[Dataloss] Fringe: e-banking not yet secure
macwheel99 at wowway.com
macwheel99 at wowway.com
Fri Jul 25 05:14:53 UTC 2008
Here is link to "Analyzing Web sites for user-visible security design flaws"
by 3 authors: The professor & 2 graduate students.
http://cups.cs.cmu.edu/soups/2008/proceedings/p117Falk.pdf
The financial institutions that they studied
http://www.eecs.umich.edu/laura/webusability/websites.html
This paper is to be presented at the Symposium on Usable Privacy and
Security (SOUPS) meeting at Carnegie Mellon University July 25.
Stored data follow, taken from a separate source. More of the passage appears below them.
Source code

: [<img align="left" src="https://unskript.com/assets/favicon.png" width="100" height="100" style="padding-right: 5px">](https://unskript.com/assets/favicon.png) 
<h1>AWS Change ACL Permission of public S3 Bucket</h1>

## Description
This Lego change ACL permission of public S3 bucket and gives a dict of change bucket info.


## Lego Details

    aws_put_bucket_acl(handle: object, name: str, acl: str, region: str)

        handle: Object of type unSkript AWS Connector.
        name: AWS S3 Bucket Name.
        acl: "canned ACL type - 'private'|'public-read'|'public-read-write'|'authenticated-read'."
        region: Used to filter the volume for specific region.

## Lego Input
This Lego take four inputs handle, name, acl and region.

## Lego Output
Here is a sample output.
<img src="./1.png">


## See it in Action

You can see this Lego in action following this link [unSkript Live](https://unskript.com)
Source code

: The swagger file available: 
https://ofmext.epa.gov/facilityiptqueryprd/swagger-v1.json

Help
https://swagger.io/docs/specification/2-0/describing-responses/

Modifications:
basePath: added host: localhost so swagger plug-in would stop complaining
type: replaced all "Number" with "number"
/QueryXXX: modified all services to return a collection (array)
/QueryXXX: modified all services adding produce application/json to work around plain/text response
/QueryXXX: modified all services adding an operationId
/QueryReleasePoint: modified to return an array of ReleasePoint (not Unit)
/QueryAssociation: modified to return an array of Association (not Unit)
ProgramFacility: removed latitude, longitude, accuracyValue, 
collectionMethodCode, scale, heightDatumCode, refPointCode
http://cups.cs.cmu.edu/soups/2008/
According to this other article, the study was done in 2006. Presumably (we
would hope) some of the financial institutions have since upgraded their
sites. http://www.eurekalert.org/pub_releases/2008-07/uom-sfi072208.php
Relevant links here. http://news.yahoo.com/s/cmp/209600041
I originally saw the link on e-com sec & thought it also belonged on Data
Loss, and Linked-In's Security before Implementation (I have not yet posted
it there). http://packetfocus.com/proactive/index.php
Al Macintyre
Jack of all trades, master of some
security curmudgeon wrote
> ISN posted the article as well, cross-posting my reply.
>
> : Security flaws plague majority of e-banking sites
> : http://www.finextra.com/fullstory.asp?id=18764
> :
> : Over 75% of banking Web sites contain fundamental design flaws
> that : could put customers at risk from cyber thieves, according to
> a study (of : 214 bank web sites)conducted by researchers at the
> University of : Michigan.
>
> Unfortunately, all I can find are articles mentioning the study. It
> still isn't available on Atul Prakash's home page [1]. Since all we
> have to go on right now are sound bytes and brief summaries, it is
> very easy to tear large holes in the results. I encourage Prakash
> and his team to make the original research more readily available.
>
> : The flaws are not bugs that can be easily fixed with a patch, but
> are : systemic, stemming from the flow and layout of the sites.
>
> The flaws are often very easy to fix, and do not require much
> work from the bank.
>
> : 47% placed secure login boxes on insecure pages.
>
> While a bad practice, this doesn't translate to "attackers can get
> access to customer information" necessarily. "He says this allows
> hackers to re-route data entered in the boxes or create a spoof page
> to harvest information." First, to re-route data entered in the
> boxes relies on something more than a mixed HTTP/S page. Exploiting
> cross-frame scripting in some browsers would be a good idea, but
> that can be blocked regardless of the page being served over SSL.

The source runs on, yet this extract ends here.